Finally, ANSI/ANS-15.1, Section 4, states, in part, The technical specification SRs must specify which activities can only be performed with scheduled surveillances that will become due during planned periods of operation.

Based on review of the LAR and the NRC staffs knowledge of the calibration methods applicable to the design of the PUR-1, the staff finds that the use of a foil irradiation technique for power calibration necessitates that the reactor be operated up to 100 percent thermal power to calibrate the NFMS over its operating range. NFMS channels 2, 3, and 4 read in percent reactor power and must be calibrated so that the measured neutron flux level (actual reactor power) is equivalent to the reactor power indicated by the instruments. Accordingly, the proposed TS 4.2.a.2 allowing reactor operation to perform the foil calibration is consistent with NUREG-1537 guidance for thermal power calibration for reactors not cooled by forced convection to ensure the safety systems (e.g., NFMS) are operable to protect the health and safety of the public. Additionally, the NRC staff finds that the surveillance is necessary to calibrate the NFMS before the system is considered operable and returned to service. The NRC staff also finds that specifying as soon as practicable after reactor startup in TS 4.2.a and TS 4.2.g is consistent with the ANS/ANSI-15.1, Section 4 guidance to specify the scheduled surveillances that will become due during planned periods of operation. Further, since there are other means of reactor protection, such as the period scram, the pool top radiation monitor, and manual operator action, the NRC staff finds that there is reasonable assurance that the performance of NFMS calibration activities during reactor operations as soon as practicable after reactor startup would not adversely impact either safe operation or the capability to achieve or maintain the safe shutdown of the reactor.

The NRC staff also considered if other research and test reactor licenses allow for surveillance of the nuclear instrumentation with the reactor operating. According to the LAR, Dow Chemical Company (Docket No. 50.264), Reed College (Docket No. 50-288), Missouri University of Science and Technology (Docket No. 50-123), and the University of Utah (Docket No. 50-407) all include TS language that allows reactor operations to perform the required calibration surveillance (ADAMS Accession Nos. ML12137A171, ML120530021, ML090140520, and ML112500333, respectively).

Based on its review of these licenses, the NRC staff finds that the TSs for the above facilities contain language requiring that surveillances be completed prior to reactor operation unless reactor operation is required for performance of the surveillance.

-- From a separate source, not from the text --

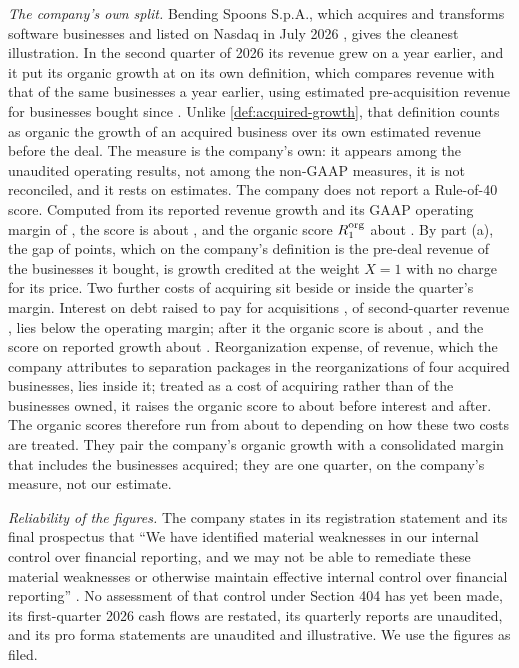 \noindent\emph{The company's own split.} Bending Spoons S.p.A., which acquires and transforms software businesses and listed on Nasdaq in July 2026 \citep{dealroom2026ipo}, gives the cleanest illustration. In the second quarter of 2026 its revenue grew \acqQTwoG{} on a year earlier, and it put its organic growth at \acqQTwoOrg{} on its own definition, which compares revenue with that of the same businesses a year earlier, using estimated pre-acquisition revenue for businesses bought since \citep{bendingspoons2026sixk}. Unlike \autoref{def:acquired-growth}, that definition counts as organic the growth of an acquired business over its own estimated revenue before the deal. The measure is the company's own: it appears among the unaudited operating results, not among the non-GAAP measures, it is not reconciled, and it rests on estimates. The company does not report a Rule-of-40 score. Computed from its reported revenue growth and its GAAP operating margin of \acqQTwoM, the score is about \acqRQTwoRep, and the organic score $R^{\rm org}_1$ about \acqRQTwoOrg. By part (a), the gap of \acqRQTwoGap{} points, which on the company's definition is the pre-deal revenue of the businesses it bought, is growth credited at the weight $X=1$ with no charge for its price. Two further costs of acquiring sit beside or inside the quarter's margin. Interest on debt raised to pay for acquisitions \citep{bendingspoons2026prospectus}, \acqQTwoInt{} of second-quarter revenue \citep{bendingspoons2026sixk}, lies below the operating margin; after it the organic score is about \acqRQTwoOrgIntR, and the score on reported growth about \acqRQTwoRepIntR. Reorganization expense, \acqQTwoReorgX{} of revenue, which the company attributes to separation packages in the reorganizations of four acquired businesses, lies inside it; treated as a cost of acquiring rather than of the businesses owned, it raises the organic score to about \acqRQTwoOrgNoReorgR{} before interest and \acqRQTwoOrgIntNoReorgR{} after. The organic scores therefore run from about \acqRQTwoOrgIntR{} to \acqRQTwoOrgNoReorgR{} depending on how these two costs are treated. They pair the company's organic growth with a consolidated margin that includes the businesses acquired; they are one quarter, on the company's measure, not our estimate.

\noindent\emph{Reliability of the figures.} The company states in its registration statement and its final prospectus that ``We have identified material weaknesses in our internal control over financial reporting, and we may not be able to remediate these material weaknesses or otherwise maintain effective internal control over financial reporting'' \citep{bendingspoons2026f1,bendingspoons2026prospectus}. No assessment of that control under Section 404 has yet been made, its first-quarter 2026 cash flows are restated, its quarterly reports are unaudited, and its pro forma statements are unaudited and illustrative. We use the figures as filed.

Further, the TSs specify that such surveillance shall be performed as soon as practicable after reactor operation. In the respective safety evaluations for these facilities, the NRC staff found the TSs allowing certain surveillances to be performed at power to be consistent with the guidance in NUREG-1537, Part 1, Appendix 14.1, Section 4. For example, in the safety evaluation for the Dow TRIGA Research Reactor (ADAMS Accession No. ML12137A181), the NRC staff accepted that TS 4.0, Specification 1, which requires surveillances at power to be accomplished as soon as practicable after startup. The NRC staff finds that the proposed Purdue changes are consistent with TS language in other NRC-approved research reactor licenses that allow the calibration of nuclear instrumentation as soon as practicable after reactor startup.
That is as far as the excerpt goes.